[Source texts of formatted documents]
◆ ◆ ◆ ◆ ◆ ◆ ◆
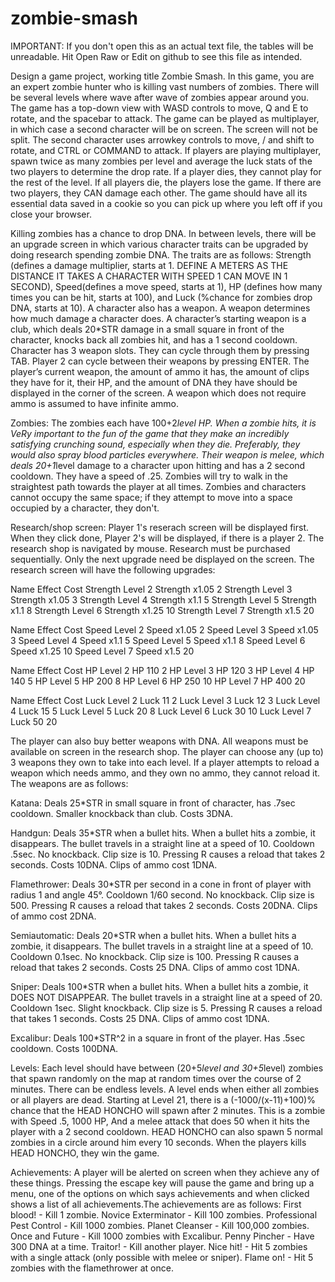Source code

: # zombie-smash
IMPORTANT: If you don't open this as an actual text file, the tables will be unreadable. Hit Open Raw or Edit on github to see this file as intended. 

Design a game project, working title Zombie Smash.
In this game, you are an expert zombie hunter who is killing vast numbers of zombies. There will be several levels where wave after wave of zombies appear around you. The game has a top-down view with WASD controls to move, Q and E to rotate, and the spacebar to attack. The game can be played as multiplayer, in which case a second character will be on screen. The screen will not be split. The second character uses arrowkey controls to move, / and shift to rotate, and CTRL or COMMAND to attack. If players are playing multiplayer, spawn twice as many zombies per level and average the luck stats of the two players to determine the drop rate. If a player dies, they cannot play for the rest of the level. If all players die, the players lose the game. If there are two players, they CAN damage each other. The game should have all its essential data saved in a cookie so you can pick up where you left off if you close your browser. 

Killing zombies has a chance to drop DNA. In between levels, there will be an upgrade screen in which various character traits can be upgraded by doing research spending zombie DNA. The traits are as follows: Strength (defines a damage multiplier, starts at 1. DEFINE A METERS AS THE DISTANCE IT TAKES A CHARACTER WITH SPEED 1 CAN MOVE IN 1 SECOND), Speed(defines a move speed, starts at 1), HP (defines how many times you can be hit, starts at 100), and Luck (%chance for zombies drop DNA, starts at 10). A character also has a weapon. A weapon determines how much damage a character does. A character’s starting weapon is a club, which deals 20*STR damage in a small square in front of the character, knocks back all zombies hit,  and has a 1 second cooldown. Character has 3 weapon slots. They can cycle through them by pressing TAB. Player 2 can cycle between their weapons by pressing ENTER. The player’s current weapon, the amount of ammo it has, the amount of clips they have for it, their HP, and the amount of DNA they have should be displayed in the corner of the screen. A weapon which does not require ammo is assumed to have infinite ammo. 



Zombies:
The zombies each have 100+2*level HP. When a zombie hits, it is VeRy important to the fun of the game that they make an incredibly satisfying crunching sound, especially when they die. Preferably, they would also spray blood particles everywhere. Their weapon is melee, which deals 20+1*level damage to a character upon hitting and has a 2 second cooldown. They have a speed of .25. Zombies will try to walk in the straightest path towards the player at all times. Zombies and characters cannot occupy the same space; if they attempt to move into a space occupied by a character, they don't. 




Research/shop screen: 
Player 1's reserach screen will be displayed first. When they click done, Player 2's will be displayed, if there is a player 2. The research shop is navigated by mouse. 
Research must be purchased sequentially. Only the next upgrade need be displayed on the screen. 
The research screen will have the following upgrades:

Name                              Effect                     Cost
Strength Level 2                  Strength x1.05             2
Strength Level 3                  Strength x1.05             3
Strength Level 4                  Strength x1.1              5
Strength Level 5                  Strength x1.1              8
Strength Level 6                  Strength x1.25             10
Strength Level 7                  Strength x1.5              20


Name                           Effect                  Cost
Speed Level 2                  Speed x1.05             2
Speed Level 3                  Speed x1.05             3
Speed Level 4                  Speed x1.1              5
Speed Level 5                  Speed x1.1              8
Speed Level 6                  Speed x1.25             10
Speed Level 7                  Speed x1.5              20


Name                        Effect                   Cost
HP Level 2                  HP 110                   2
HP Level 3                  HP 120                   3
HP Level 4                  HP 140                   5
HP Level 5                  HP 200                   8
HP Level 6                  HP 250                   10
HP Level 7                  HP 400                   20

Name                        Effect                      Cost
Luck Level 2                  Luck 11                   2
Luck Level 3                  Luck 12                   3
Luck Level 4                  Luck 15                   5
Luck Level 5                  Luck 20                   8
Luck Level 6                  Luck 30                   10
Luck Level 7                  Luck 50                   20




The player can also buy better weapons with DNA. All weapons must be available on screen in the research shop. The player can choose any (up to) 3 weapons they own to take into each level. If a player attempts to reload a weapon which needs ammo, and they own no ammo, they cannot reload it. The weapons are as follows:

Katana: Deals 25*STR in small square in front of character, has .7sec cooldown. Smaller knockback than club. Costs 3DNA. 

Handgun: Deals 35*STR when a bullet hits. When a bullet hits a zombie, it disappears. The bullet travels in a straight line at a speed of 10. Cooldown .5sec. No knockback. Clip size is 10. Pressing R causes a reload that takes 2 seconds. Costs 10DNA. Clips of ammo cost 1DNA. 

Flamethrower: Deals 30*STR  per second in a cone in front of player with radius 1 and angle 45°. Cooldown 1/60 second. No knockback. Clip size is 500. Pressing R causes a reload that takes 2 seconds. Costs 20DNA. Clips of ammo cost 2DNA. 

Semiautomatic: Deals 20*STR when a bullet hits. When a bullet hits a zombie, it disappears. The bullet travels in a straight line at a speed of 10. Cooldown 0.1sec. No knockback. Clip size is 100. Pressing R causes a reload that takes 2 seconds. Costs 25 DNA. Clips of ammo cost 1DNA. 

Sniper: Deals 100*STR when a bullet hits. When a bullet hits a zombie, it DOES NOT DISAPPEAR. The bullet travels in a straight line at a speed of 20. Cooldown 1sec. Slight knockback. Clip size is 5. Pressing R causes a reload that takes 1 seconds. Costs 25 DNA. Clips of ammo cost 1DNA. 

Excalibur: Deals 100*STR^2 in a square in front of the player. Has .5sec cooldown. Costs 100DNA. 






Levels: Each level should have between (20+5*level and  30+5*level) zombies that spawn randomly on the map at random times over the course of 2 minutes. There can be endless levels. A level ends when either all zombies or all players are dead. Starting at Level 21, there is a (-1000/(x-11)+100)% chance that the HEAD HONCHO will spawn after 2 minutes. This is a zombie with Speed .5, 1000 HP, And a melee attack that does 50 when it hits the player with a 2 second cooldown. HEAD HONCHO can also spawn 5 normal zombies in a circle around him every 10 seconds. When the players kills HEAD HONCHO, they win the game. 

Achievements: A player will be alerted on screen when they achieve any of these things. Pressing the escape key will pause the game and bring up a menu, one of the options on which says achievements and when clicked shows a list of all achievements.The achievements are as follows:
	First blood! - Kill 1 zombie. 
Novice Exterminator - Kill 100 zombies. 
Professional Pest Control - Kill 1000 zombies.
Planet Cleanser - Kill 100,000 zombies. 
Once and Future - Kill 1000 zombies with Excalibur. 
Penny Pincher - Have 300 DNA at a time.
Traitor! - Kill another player. 
Nice hit! - Hit 5 zombies with a single attack (only possible with melee or sniper).
Flame on! - Hit 5 zombies with the flamethrower at once.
◆ ◆ ◆ ◆ ◆ ◆ ◆
▶ _Assignment_
Count every line of the records that includes "Effect", and give that number with no other words.

▶ _Output of the task_
4